START RECORD EXTRACTS
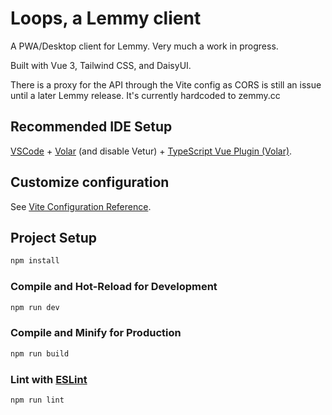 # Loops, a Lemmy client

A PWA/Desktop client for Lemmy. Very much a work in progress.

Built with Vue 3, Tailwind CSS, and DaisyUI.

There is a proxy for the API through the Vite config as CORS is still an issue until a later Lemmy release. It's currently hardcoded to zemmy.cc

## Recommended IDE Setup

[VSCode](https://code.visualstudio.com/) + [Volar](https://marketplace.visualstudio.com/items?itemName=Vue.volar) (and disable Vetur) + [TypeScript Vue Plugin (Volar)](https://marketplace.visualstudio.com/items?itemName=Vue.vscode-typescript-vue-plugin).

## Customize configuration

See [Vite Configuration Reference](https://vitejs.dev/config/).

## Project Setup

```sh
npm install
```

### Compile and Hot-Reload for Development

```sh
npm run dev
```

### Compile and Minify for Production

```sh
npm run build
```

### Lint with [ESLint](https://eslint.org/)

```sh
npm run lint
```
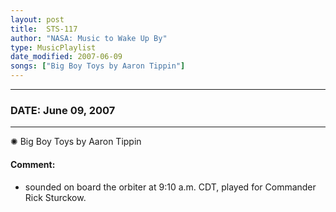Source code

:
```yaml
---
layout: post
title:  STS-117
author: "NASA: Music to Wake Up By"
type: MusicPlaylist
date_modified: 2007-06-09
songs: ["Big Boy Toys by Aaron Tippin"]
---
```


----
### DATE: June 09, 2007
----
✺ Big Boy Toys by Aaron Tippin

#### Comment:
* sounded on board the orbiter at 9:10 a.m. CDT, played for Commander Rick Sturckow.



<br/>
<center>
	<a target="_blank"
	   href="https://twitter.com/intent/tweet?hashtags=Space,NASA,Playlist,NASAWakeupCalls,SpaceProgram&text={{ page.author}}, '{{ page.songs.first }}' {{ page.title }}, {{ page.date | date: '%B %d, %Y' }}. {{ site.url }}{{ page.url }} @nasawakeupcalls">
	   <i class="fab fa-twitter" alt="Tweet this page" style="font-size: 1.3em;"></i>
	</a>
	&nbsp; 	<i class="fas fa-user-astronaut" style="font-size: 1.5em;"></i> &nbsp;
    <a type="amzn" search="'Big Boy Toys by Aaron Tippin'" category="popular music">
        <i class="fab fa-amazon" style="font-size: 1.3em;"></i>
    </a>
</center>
END RECORD EXTRACTS
What is needed is a word-for-word copy of the data, minus its pictures.

 # Loops, a Lemmy client

A PWA/Desktop client for Lemmy. Very much a work in progress.

Built with Vue 3, Tailwind CSS, and DaisyUI.

There is a proxy for the API through the Vite config as CORS is still an issue until a later Lemmy release. It's currently hardcoded to zemmy.cc

## Recommended IDE Setup

[VSCode](https://code.visualstudio.com/) + [Volar](https://marketplace.visualstudio.com/items?itemName=Vue.volar) (and disable Vetur) + [TypeScript Vue Plugin (Volar)](https://marketplace.visualstudio.com/items?itemName=Vue.vscode-typescript-vue-plugin).

## Customize configuration

See [Vite Configuration Reference](https://vitejs.dev/config/).

## Project Setup

```sh
npm install
```

### Compile and Hot-Reload for Development

```sh
npm run dev
```

### Compile and Minify for Production

```sh
npm run build
```

### Lint with [ESLint](https://eslint.org/)

```sh
npm run lint
```
Source code

:
```yaml
---
layout: post
title:  STS-117
author: "NASA: Music to Wake Up By"
type: MusicPlaylist
date_modified: 2007-06-09
songs: ["Big Boy Toys by Aaron Tippin"]
---
```


----
### DATE: June 09, 2007
----
✺ Big Boy Toys by Aaron Tippin

#### Comment:
* sounded on board the orbiter at 9:10 a.m. CDT, played for Commander Rick Sturckow.



<br/>
<center>
	<a target="_blank"
	   href="https://twitter.com/intent/tweet?hashtags=Space,NASA,Playlist,NASAWakeupCalls,SpaceProgram&text={{ page.author}}, '{{ page.songs.first }}' {{ page.title }}, {{ page.date | date: '%B %d, %Y' }}. {{ site.url }}{{ page.url }} @nasawakeupcalls">
	   <i class="fab fa-twitter" alt="Tweet this page" style="font-size: 1.3em;"></i>
	</a>
	&nbsp; 	<i class="fas fa-user-astronaut" style="font-size: 1.5em;"></i> &nbsp;
    <a type="amzn" search="'Big Boy Toys by Aaron Tippin'" category="popular music">
        <i class="fab fa-amazon" style="font-size: 1.3em;"></i>
    </a>
</center>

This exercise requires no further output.